Written by: Keith Tully
Reviewed: Thursday 27th June, 2013
Chancellor George Osborne vowed to crack down on tax avoidance and all leaders of the G8 summit have now agreed on new tax evasion measures.
All nations including the UK, USA, France, Italy, Japan, Canada, Russia and Germany, have come to an agreement to clamp down on money launderers, illegal tax evaders and corporate tax avoiders.
Mr Osborne said that more progress has been made in the past 24 hours than it has over the past 24 years, in terms of tackling tax secrecy.
The new measures require offshore shell companies, which are often used to exploit tax loopholes, to reveal the beneficiary owners; and all governments have agreed to give each other access to information on their residents’ tax affairs. What’s more, all multinationals must tell tax authorities what taxes they are paying and where.

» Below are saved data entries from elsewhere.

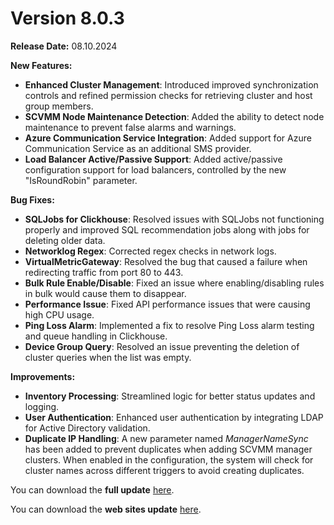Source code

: # Version 8.0.3

**Release Date:** 08.10.2024

**New Features:**

* **Enhanced Cluster Management**: Introduced improved synchronization controls and refined permission checks for retrieving cluster and host group members.
* **SCVMM Node Maintenance Detection**: Added the ability to detect node maintenance to prevent false alarms and warnings.
* **Azure Communication Service Integration**: Added support for Azure Communication Service as an additional SMS provider.
* **Load Balancer Active/Passive Support**: Added active/passive configuration support for load balancers, controlled by the new "IsRoundRobin" parameter.

**Bug Fixes:**

* **SQLJobs for Clickhouse**: Resolved issues with SQLJobs not functioning properly and improved SQL recommendation jobs along with jobs for deleting older data.
* **Networklog Regex**: Corrected regex checks in network logs.
* **VirtualMetricGateway**: Resolved the bug that caused a failure when redirecting traffic from port 80 to 443.
* **Bulk Rule Enable/Disable**: Fixed an issue where enabling/disabling rules in bulk would cause them to disappear.
* **Performance Issue**: Fixed API performance issues that were causing high CPU usage.
* **Ping Loss Alarm**: Implemented a fix to resolve Ping Loss alarm testing and queue handling in Clickhouse.
* **Device Group Query**: Resolved an issue preventing the deletion of cluster queries when the list was empty.

**Improvements:**

* **Inventory Processing**: Streamlined logic for better status updates and logging.
* **User Authentication**: Enhanced user authentication by integrating LDAP for Active Directory validation.
* **Duplicate IP Handling**: A new parameter named _ManagerNameSync_ has been added to prevent duplicates when adding SCVMM manager clusters. When enabled in the configuration, the system will check for cluster names across different triggers to avoid creating duplicates.

You can download the **full update** [here](https://virtualmetric.blob.core.windows.net/downloads/builds/release/v8.0.3/setup/virtualmetric-update-full.exe).

You can download the **web sites update** [here](https://virtualmetric.blob.core.windows.net/downloads/builds/release/v8.0.3/setup/virtualmetric-update-websites.exe).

It is hoped that the new procedures will combat illegal evasion of taxes and the legal tax avoidance by various global companies such as Google, Starbucks and Vodafone.

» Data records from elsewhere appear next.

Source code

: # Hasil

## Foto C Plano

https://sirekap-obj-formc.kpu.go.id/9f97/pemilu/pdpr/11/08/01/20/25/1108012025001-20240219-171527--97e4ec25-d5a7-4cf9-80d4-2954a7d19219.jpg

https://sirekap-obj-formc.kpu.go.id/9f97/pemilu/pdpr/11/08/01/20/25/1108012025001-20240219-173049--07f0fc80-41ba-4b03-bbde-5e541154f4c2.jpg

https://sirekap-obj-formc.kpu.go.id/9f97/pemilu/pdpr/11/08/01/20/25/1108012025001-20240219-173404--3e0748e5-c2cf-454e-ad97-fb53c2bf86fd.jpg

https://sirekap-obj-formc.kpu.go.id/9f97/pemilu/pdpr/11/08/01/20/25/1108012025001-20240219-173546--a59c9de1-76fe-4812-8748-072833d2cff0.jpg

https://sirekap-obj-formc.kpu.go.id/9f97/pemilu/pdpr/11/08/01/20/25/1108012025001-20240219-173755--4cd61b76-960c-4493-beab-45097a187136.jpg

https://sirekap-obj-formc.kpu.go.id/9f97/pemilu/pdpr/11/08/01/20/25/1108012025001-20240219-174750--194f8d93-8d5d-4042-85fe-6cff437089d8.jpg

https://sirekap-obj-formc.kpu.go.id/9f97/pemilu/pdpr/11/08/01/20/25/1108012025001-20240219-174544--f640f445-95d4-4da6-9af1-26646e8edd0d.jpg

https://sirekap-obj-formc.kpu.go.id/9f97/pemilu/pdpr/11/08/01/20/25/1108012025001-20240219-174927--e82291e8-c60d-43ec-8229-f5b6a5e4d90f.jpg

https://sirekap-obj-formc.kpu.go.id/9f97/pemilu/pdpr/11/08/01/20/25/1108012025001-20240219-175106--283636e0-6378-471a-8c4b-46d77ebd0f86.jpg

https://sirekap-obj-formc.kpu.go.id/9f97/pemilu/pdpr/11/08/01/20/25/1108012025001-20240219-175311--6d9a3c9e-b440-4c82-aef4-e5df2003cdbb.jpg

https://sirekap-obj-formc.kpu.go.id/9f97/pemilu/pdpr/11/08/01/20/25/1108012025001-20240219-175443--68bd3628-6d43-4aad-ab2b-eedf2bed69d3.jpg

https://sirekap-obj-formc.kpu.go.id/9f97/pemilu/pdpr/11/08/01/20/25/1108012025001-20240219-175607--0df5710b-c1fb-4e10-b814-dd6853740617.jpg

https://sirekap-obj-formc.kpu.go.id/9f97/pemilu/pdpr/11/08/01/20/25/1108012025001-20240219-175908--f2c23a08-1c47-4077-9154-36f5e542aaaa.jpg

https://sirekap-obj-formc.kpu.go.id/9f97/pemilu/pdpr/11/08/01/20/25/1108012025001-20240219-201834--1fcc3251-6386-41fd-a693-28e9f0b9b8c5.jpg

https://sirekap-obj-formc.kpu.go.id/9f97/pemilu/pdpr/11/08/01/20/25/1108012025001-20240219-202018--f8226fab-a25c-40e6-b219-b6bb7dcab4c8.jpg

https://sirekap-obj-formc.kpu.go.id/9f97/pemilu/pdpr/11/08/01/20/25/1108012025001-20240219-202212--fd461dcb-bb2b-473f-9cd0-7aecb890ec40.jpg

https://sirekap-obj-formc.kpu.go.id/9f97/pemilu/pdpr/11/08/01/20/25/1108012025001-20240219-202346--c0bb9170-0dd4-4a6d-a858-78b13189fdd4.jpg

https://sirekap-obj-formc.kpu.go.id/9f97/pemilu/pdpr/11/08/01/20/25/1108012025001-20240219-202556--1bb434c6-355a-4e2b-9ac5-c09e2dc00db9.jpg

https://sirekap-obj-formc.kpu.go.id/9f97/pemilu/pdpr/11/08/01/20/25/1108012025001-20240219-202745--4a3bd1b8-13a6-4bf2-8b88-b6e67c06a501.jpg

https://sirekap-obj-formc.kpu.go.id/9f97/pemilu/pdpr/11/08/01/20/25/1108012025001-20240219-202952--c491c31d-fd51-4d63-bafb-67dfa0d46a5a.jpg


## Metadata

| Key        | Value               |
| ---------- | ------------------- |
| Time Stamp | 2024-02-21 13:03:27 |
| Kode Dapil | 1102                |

Earlier in the day the Chancellor had unveiled plans to set up a UK register of companies and their owners to make it more transparent on who was financially gaining from such arrangements.
He said the goal was to make the international tax system- which was created in the 1920s- fit for the 21st century, and that it needed reform to take account of the digital age.

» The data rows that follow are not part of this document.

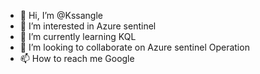 - 👋 Hi, I’m @Kssangle
- 👀 I’m interested in Azure sentinel
- 🌱 I’m currently learning KQL
- 💞️ I’m looking to collaborate on Azure sentinel Operation
- 📫 How to reach me Google

<!---
Kssangle/Kssangle is a ✨ special ✨ repository because its `README.md` (this file) appears on your GitHub profile.
You can click the Preview link to take a look at your changes.
--->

It was also revealed that many big mining firms have been using complex ownership structures in Switzerland and the Netherlands to avoid paying tax on extracted minerals from developing countries.
Mr Osborne told the Today programme: “We want to make sure that big international companies, whose identities are well known, pay their fair share of taxes where the profits are generated, and individuals do not use the global financial system to hide their wealth and evade paying taxes where they should.”